Pocas otras veces las paredes de la Catedral habrán escuchado tantos improperios como los que estallaban ayer al anochecer entre quienes, en el intento de esquivar el fuego, acababan pisando al vecino. Las descargas ensordecedoras del Ball de Serrallonga pusieron fin al momento de pánico, y la gente respiraba aliviada cuando el Àliga se dejaba ver en el Pla de la Seu. Las bestias hacían su llegada, seguidas de los gigantes, y quedaban plantados en su lugar, marcado con un círculo blanco en el suelo. Mientras los bailes pasaban, la multitud se apretaba aún más para dejar paso a la reliquia. De repente, una ráfaga de aire recorrió la plaza y un «oooh» colectivo se expandió entre los asistentes. Algunos, desconcertados, pensaban que se habían perdido algún momento clave. Oxígeno había poco, pero ánimos no faltaban. Los sombreros floridos de la Moixiganga, alzados sobre el público, anunciaban que la procesión llegaría pronto a su fin.
«Ya viene el Brazo», le decía una madre a su hija adolescente, que la recriminaba indignada. «¿Puedes dejar de decirme lo que ya veo?», respondía. La madre, sin escuchar las quejas entre el bullicio, continuaba con su narración (algo que, hay que decirlo, los más pequeños agradecíamos). Y efectivamente, entre la mezcla de músicas y bailes, los castellers de la ciudad se alzaban en pilares mientras la reliquia se abría paso hasta entrar solemnemente en la Catedral, recibida con aplausos, confeti dorado y móviles alzados. La verdad es que la intensidad del momento hacía olvidar cualquier inconveniente anterior.
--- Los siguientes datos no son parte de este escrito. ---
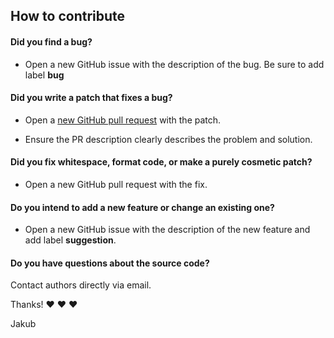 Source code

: ## How to contribute

#### **Did you find a bug?**

* Open a new GitHub issue with the description of the bug. Be sure to add label **bug**

#### **Did you write a patch that fixes a bug?**

* Open a [new GitHub pull request](https://docs.github.com/en/pull-requests/collaborating-with-pull-requests/proposing-changes-to-your-work-with-pull-requests/creating-a-pull-request) with the patch.


* Ensure the PR description clearly describes the problem and solution.

#### **Did you fix whitespace, format code, or make a purely cosmetic patch?**

* Open a new GitHub pull request with the fix.

#### **Do you intend to add a new feature or change an existing one?**

* Open a new GitHub issue with the description of the new feature and add label **suggestion**.

#### **Do you have questions about the source code?**

Contact authors directly via email. 


Thanks! :heart: :heart: :heart:

Jakub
Los silbidos a las autoridades, inevitables como cada año, dieron paso a otro clásico: el «lololo» del Amparito.

El Águila durante la procesión previa a la entrada del Brazo.
Acto seguido, mientras en la Catedral se cantaban los Goigs, el Seguici completaba su bajada por la calle Mayor hasta la plaza de la Font, donde harían la última tanda de lucimiento.